Input records ▸
Start of Block

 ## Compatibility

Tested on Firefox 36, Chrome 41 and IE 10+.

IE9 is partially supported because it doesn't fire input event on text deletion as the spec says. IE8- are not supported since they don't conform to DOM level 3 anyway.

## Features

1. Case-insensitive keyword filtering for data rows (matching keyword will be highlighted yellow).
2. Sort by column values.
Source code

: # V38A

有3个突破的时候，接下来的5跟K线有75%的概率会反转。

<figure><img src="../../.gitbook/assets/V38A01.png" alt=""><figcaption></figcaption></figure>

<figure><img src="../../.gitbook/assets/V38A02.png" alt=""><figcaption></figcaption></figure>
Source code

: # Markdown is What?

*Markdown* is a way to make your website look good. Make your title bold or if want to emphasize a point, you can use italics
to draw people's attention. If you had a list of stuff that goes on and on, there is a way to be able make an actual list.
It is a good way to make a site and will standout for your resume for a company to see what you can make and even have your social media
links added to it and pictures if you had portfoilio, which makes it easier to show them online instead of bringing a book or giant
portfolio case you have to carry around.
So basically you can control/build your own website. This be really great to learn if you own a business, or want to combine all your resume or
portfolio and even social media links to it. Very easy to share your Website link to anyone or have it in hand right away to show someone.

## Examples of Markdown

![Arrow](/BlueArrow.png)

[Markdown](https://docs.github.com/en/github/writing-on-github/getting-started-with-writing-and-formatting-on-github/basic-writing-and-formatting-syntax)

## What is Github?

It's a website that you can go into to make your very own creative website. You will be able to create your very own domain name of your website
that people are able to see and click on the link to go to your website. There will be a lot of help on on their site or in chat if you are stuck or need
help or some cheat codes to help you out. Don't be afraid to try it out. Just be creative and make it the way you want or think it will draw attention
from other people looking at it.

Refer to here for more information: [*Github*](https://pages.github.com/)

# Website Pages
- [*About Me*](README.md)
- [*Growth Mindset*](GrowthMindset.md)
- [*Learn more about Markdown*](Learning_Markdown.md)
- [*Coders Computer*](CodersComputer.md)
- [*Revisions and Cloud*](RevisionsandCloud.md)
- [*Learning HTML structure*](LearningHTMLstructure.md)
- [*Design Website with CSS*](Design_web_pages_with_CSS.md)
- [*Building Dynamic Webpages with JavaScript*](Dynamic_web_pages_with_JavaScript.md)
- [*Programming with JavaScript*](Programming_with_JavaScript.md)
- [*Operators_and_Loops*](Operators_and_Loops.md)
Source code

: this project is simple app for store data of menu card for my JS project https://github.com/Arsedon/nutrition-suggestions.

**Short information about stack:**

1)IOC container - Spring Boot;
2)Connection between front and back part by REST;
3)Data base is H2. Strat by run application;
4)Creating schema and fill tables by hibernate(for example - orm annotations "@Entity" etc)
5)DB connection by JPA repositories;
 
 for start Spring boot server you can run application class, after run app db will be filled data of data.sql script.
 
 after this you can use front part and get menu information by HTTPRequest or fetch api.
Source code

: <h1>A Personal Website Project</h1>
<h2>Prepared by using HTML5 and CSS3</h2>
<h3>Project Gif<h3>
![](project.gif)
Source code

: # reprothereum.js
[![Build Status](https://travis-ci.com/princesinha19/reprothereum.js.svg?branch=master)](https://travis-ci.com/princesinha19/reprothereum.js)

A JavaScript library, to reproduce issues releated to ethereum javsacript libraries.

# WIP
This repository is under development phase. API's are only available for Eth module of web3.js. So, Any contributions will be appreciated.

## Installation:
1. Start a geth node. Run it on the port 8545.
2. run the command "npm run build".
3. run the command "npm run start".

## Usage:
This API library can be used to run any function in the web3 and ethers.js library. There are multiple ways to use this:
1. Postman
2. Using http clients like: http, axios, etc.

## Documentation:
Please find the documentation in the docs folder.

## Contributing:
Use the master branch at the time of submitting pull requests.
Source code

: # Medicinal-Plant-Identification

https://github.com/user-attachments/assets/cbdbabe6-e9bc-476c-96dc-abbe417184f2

End of Block

Would you please copy each line of the listing that contains the word "information"?

Response to the task ▸
Refer to here for more information: [*Github*](https://pages.github.com/)
**Short information about stack:**
 after this you can use front part and get menu information by HTTPRequest or fetch api.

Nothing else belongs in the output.